II.ii.86-167 (205,8) My liege, and Madam, to expostulate] This account
of the character of Polonius, though it sufficiently reconciles the
seeming inconsistency of so much wisdom with so much folly, does not
perhaps correspond exactly to the ideas of our author. The commentator
Warburton makes the character of Polonius, a character only of manners,
discriminated by properties superficial, accidental, and acquired. The
poet intended a nobler delineation of a mixed character of manners and
of nature. Polonius is a man bred in courts, exercised in business,
stored with observations, confident of his knowledge, proud of his
eloquence, and declining into dotage. His mode of oratory is truly
represented as designed to ridicule the practice of those times, of
prefaces that made no introduction, and of method that embarrassed
rather than explained. This part of his character is accidental, the
rest is natural. Such a man is positive and confident, because he knows
that his mind was once strong, and knows not that it is become weak.

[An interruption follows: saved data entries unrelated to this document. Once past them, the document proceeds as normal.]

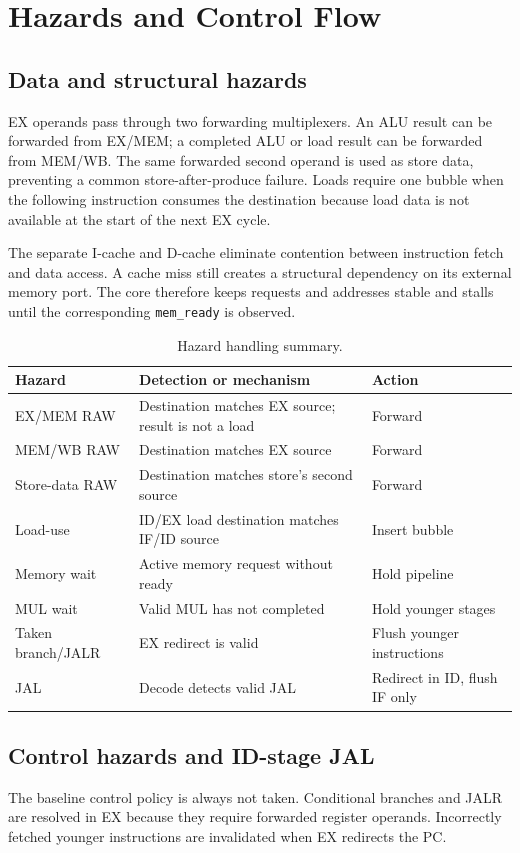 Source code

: \documentclass[11pt,a4paper]{article}
\begin{document}
\section{Hazards and Control Flow}

\subsection{Data and structural hazards}
EX operands pass through two forwarding multiplexers.  An ALU result can be
forwarded from EX/MEM; a completed ALU or load result can be forwarded from
MEM/WB.  The same forwarded second operand is used as store data, preventing a
common store-after-produce failure.  Loads require one bubble when the following
instruction consumes the destination because load data is not available at the
start of the next EX cycle.

The separate I-cache and D-cache eliminate contention between instruction fetch
and data access.  A cache miss still creates a structural dependency on its
external memory port.  The core therefore keeps requests and addresses stable
and stalls until the corresponding \texttt{mem\_ready} is observed.

\begin{table}[h]
\centering
\caption{Hazard handling summary.}
\begin{tabularx}{\linewidth}{lXl}
\toprule
Hazard & Detection or mechanism & Action\\
\midrule
EX/MEM RAW & Destination matches EX source; result is not a load & Forward\\
MEM/WB RAW & Destination matches EX source & Forward\\
Store-data RAW & Destination matches store's second source & Forward\\
Load-use & ID/EX load destination matches IF/ID source & Insert bubble\\
Memory wait & Active memory request without ready & Hold pipeline\\
MUL wait & Valid MUL has not completed & Hold younger stages\\
Taken branch/JALR & EX redirect is valid & Flush younger instructions\\
JAL & Decode detects valid JAL & Redirect in ID, flush IF only\\
\bottomrule
\end{tabularx}
\end{table}

\subsection{Control hazards and ID-stage JAL}
The baseline control policy is always not taken.  Conditional branches and
JALR are resolved in EX because they require forwarded register operands.
Incorrectly fetched younger instructions are invalidated when EX redirects the
PC.
\end{document}
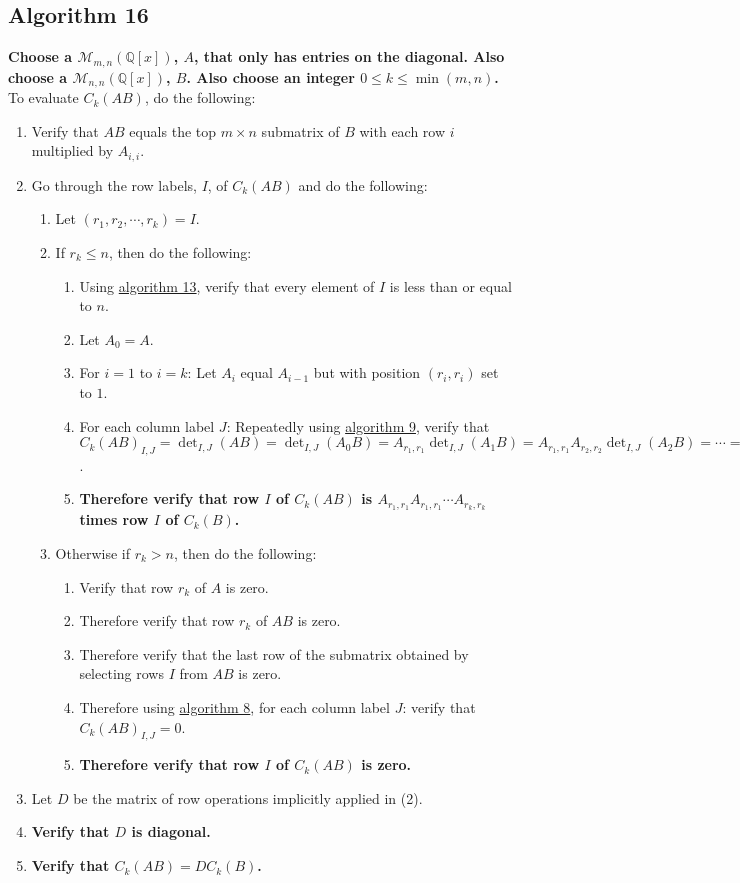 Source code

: \documentclass[twocolumn]{article}
\begin{document}
		\subsection{Algorithm 16}\label{sec:algorithm 16}
			\textbf{Choose a $\mathcal{M}_{m,n}(\mathbb{Q}[x])$, $A$, that only has entries on the diagonal. Also choose a $\mathcal{M}_{n,n}(\mathbb{Q}[x])$, $B$. Also choose an integer $0\le k\le\min(m,n)$.} To evaluate $C_k(AB)$, do the following:
			\begin{enumerate}
				\item Verify that $AB$ equals the top $m\times n$ submatrix of $B$ with each row $i$ multiplied by $A_{i,i}$.
				\item Go through the row labels, $I$, of $C_k(AB)$ and do the following:
				\begin{enumerate}
					\item Let $(r_1, r_2, \cdots, r_k)=I$.
					\item If $r_k\le n$, then do the following:
					\begin{enumerate}
						\item Using \hyperref[sec:algorithm 13]{algorithm 13}, verify that every element of $I$ is less than or equal to $n$.
						\item Let $A_0=A$.
						\item For $i=1$ to $i=k$: Let $A_i$ equal $A_{i-1}$ but with position $(r_i,r_i)$ set to $1$.
						\item For each column label $J$: Repeatedly using \hyperref[sec:algorithm 9]{algorithm 9}, verify that ${C_k(AB)}_{I,J}=\det_{I,J}(AB)=\det_{I,J}(A_0B)=A_{r_1,r_1}\det_{I,J}(A_1B)=A_{r_1,r_1}A_{r_2,r_2}\det_{I,J}(A_2B)=\cdots=A_{r_1,r_1}A_{r_2,r_2}\cdots A_{r_k,r_k}\det_{I,J}(A_kB)=A_{r_1,r_1}A_{r_2,r_2}\cdots A_{r_k,r_k}\det_{I,J}(B)=A_{r_1,r_1}A_{r_2,r_2}\cdots A_{r_k,r_k}{C_k(B)}_{I,J}$.
						\item \textbf{Therefore verify that row $I$ of $C_k(AB)$ is $A_{r_1,r_1}A_{r_1,r_1}\cdots A_{r_k,r_k}$ times row $I$ of $C_k(B)$.}
					\end{enumerate}
					\item Otherwise if $r_k>n$, then do the following:
					\begin{enumerate}
						\item Verify that row $r_k$ of $A$ is zero.
						\item Therefore verify that row $r_k$ of $AB$ is zero.
						\item Therefore verify that the last row of the submatrix obtained by selecting rows $I$ from $AB$ is zero.
						\item Therefore using \hyperref[sec:algorithm 8]{algorithm 8}, for each column label $J$: verify that ${C_k(AB)}_{I,J}=0$.
						\item \textbf{Therefore verify that row $I$ of $C_k(AB)$ is zero.}
					\end{enumerate}
				\end{enumerate}
				\item Let $D$ be the matrix of row operations implicitly applied in (2).
				\item \textbf{Verify that $D$ is diagonal.}
				\item \textbf{Verify that $C_k(AB)=DC_k(B)$.}
			\end{enumerate}
\end{document}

Such a man excels in general principles, but fails in the particular
application. He is knowing in retrospect, and ignorant in foresight.
While he depends upon his memory, and can draw from his repositories of
knowledge, he utters weighty sentences, and gives useful counsel; but as
the mind in its enfeebled state cannot be kept long busy and intent, the
old man is subject to sudden dereliction of his faculties, he loses the
order of his ideas, and entangles himself in his own thoughts, till he
recovers the leading principle, and falls again into his former train.